Patients or the public WERE NOT involved in the design, or conduct, or reporting, or dissemination plans of our research.

Patient Data Confidentiality Statement

Patient confidentiality is strictly maintained throughout this process. All medical records and personal information are handled in full compliance with HIPAA guidelines and institutional data protection protocols, accessible only to authorized research personnel through encrypted systems.

Abbreviations

COPD, Chronic obstructive pulmonary disease; PRISm, Preserved ratio impaired spirometry; PFT, Pulmonary function test; DL, Deep learning; CT, Computed tomography; FEV1, 1-s Forced expiratory volume; FVC, Forced vital capacity; FEV1/FVC, 1-s Forced expiratory volume ratio forced vital capacity; FEV1 %pred, 1-s Forced expiratory volume to predicted value; FVC %pred, Forced vital capacity to predicted value; Grad-CAM, Gradient-weighted class activation mapping; GOLD, Global initiative for chronic obstructive lung disease; AUC, Area under the receiver-operating-characteristic curve; MSE, Mean-squared error; MAE, Mean absolute error; CCC, Concordance correlation coefficient.

Data Sharing Statement

The data that support the findings of this study are available from the corresponding author, upon reasonable request.

Ethics Approval and Consent to Participate

This study was conducted in accordance with the Declaration of Helsinki.

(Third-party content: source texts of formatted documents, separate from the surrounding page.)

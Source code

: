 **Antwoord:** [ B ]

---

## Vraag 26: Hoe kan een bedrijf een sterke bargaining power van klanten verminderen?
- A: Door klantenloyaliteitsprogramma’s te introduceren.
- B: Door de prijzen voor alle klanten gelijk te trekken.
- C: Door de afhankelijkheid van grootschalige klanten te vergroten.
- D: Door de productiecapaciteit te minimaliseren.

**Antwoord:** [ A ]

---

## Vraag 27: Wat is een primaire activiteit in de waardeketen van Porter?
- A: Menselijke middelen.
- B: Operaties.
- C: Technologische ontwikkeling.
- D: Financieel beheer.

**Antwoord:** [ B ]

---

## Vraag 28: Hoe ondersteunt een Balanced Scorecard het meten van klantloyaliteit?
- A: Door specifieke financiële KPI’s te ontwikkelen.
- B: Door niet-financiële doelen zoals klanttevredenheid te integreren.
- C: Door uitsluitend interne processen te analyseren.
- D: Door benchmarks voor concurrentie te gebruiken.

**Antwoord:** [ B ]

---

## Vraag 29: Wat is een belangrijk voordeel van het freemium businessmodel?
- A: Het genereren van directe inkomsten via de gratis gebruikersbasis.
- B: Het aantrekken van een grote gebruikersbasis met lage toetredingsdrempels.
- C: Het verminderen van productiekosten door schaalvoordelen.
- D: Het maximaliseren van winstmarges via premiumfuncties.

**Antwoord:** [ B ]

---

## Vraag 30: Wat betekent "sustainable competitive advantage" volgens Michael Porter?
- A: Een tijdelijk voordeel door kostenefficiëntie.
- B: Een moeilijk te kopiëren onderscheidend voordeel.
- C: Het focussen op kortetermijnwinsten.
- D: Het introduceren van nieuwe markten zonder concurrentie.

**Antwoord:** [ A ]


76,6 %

Ethical approval was obtained from the Ethics Committee of the Fourth Clinical Medical College of Xinjiang Medical University, Urumqi, China (Approval 2025XE0165). As it did not involve the collection or disclosure of any personally identifiable information, the requirement for informed consent was waived by our ethic committee.

Author Contributions

All authors made a significant contribution to the work reported, whether that is in the conception, study design, execution, acquisition of data, analysis and interpretation, or in all these areas; took part in drafting, revising or critically reviewing the article; gave final approval of the version to be published; have agreed on the journal to which the article has been submitted; and agree to be accountable for all aspects of the work.

Funding

This study was supported in part by grants HXBYJSYS2024005 from Xinjiang Key Laboratory of Respiratory Disease Research.

Disclosure

The authors declare no competing interests in this work.